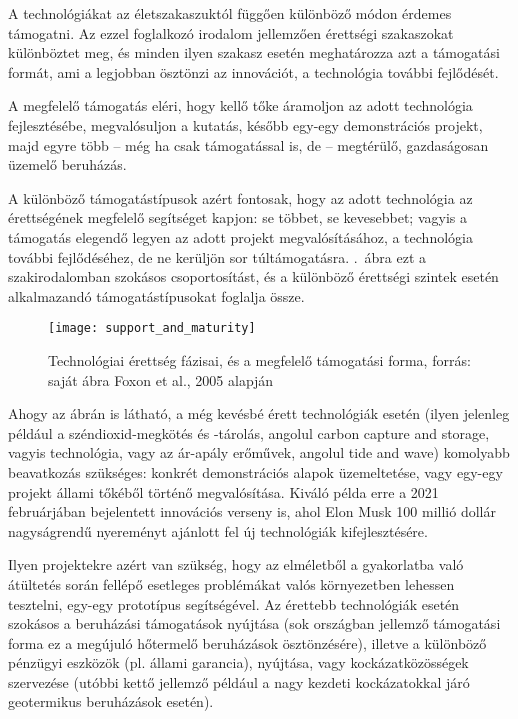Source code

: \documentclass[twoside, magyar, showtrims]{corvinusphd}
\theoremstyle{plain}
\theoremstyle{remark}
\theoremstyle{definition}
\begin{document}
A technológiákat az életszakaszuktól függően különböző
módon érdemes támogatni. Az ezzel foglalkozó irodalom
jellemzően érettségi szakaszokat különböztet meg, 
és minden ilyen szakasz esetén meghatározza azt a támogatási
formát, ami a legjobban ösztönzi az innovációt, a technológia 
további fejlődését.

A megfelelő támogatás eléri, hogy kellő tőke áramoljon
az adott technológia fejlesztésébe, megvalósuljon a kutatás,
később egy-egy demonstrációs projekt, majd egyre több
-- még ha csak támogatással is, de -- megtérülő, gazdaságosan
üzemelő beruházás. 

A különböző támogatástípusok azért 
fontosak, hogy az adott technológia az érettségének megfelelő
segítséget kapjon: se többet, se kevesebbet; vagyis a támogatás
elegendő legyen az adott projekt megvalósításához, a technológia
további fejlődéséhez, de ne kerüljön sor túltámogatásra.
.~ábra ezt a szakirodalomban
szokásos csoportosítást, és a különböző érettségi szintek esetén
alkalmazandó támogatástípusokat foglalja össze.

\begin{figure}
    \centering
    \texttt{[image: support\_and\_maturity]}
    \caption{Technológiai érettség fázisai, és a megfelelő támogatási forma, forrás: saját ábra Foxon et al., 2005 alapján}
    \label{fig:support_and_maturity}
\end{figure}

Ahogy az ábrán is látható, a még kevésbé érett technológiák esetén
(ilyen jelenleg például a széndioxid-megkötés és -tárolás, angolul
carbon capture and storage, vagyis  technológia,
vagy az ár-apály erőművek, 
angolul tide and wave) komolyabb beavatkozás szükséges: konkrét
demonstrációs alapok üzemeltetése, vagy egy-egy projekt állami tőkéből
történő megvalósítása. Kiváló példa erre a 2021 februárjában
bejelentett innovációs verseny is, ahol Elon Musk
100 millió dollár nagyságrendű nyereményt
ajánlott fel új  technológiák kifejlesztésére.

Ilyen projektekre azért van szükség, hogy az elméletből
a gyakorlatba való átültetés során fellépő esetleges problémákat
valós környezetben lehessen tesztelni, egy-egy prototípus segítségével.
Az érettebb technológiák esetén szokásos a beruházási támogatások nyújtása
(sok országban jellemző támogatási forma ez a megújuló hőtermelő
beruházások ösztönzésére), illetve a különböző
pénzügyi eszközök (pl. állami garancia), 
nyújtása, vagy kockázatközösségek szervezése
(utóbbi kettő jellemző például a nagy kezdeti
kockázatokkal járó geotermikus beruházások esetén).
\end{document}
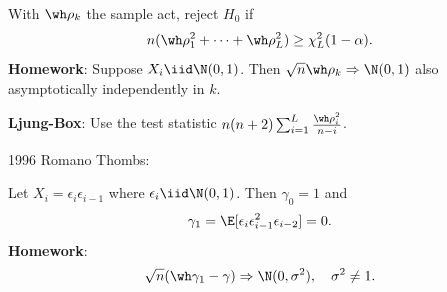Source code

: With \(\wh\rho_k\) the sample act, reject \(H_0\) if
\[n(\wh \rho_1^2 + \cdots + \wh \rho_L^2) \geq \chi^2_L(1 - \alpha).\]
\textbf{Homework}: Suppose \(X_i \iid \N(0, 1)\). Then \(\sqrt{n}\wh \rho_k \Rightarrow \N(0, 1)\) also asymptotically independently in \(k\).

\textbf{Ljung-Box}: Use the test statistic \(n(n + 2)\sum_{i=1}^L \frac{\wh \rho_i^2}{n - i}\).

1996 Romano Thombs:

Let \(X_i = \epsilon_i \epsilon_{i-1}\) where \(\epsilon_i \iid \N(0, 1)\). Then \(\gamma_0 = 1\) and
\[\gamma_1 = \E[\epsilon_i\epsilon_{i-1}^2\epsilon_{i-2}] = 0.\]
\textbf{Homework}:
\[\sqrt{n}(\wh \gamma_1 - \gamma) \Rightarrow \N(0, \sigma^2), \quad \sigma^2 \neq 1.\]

-- Required work --
State the number of lines in the preceding data that contain the word "esetén", and nothing besides.

-- Output of the task --
5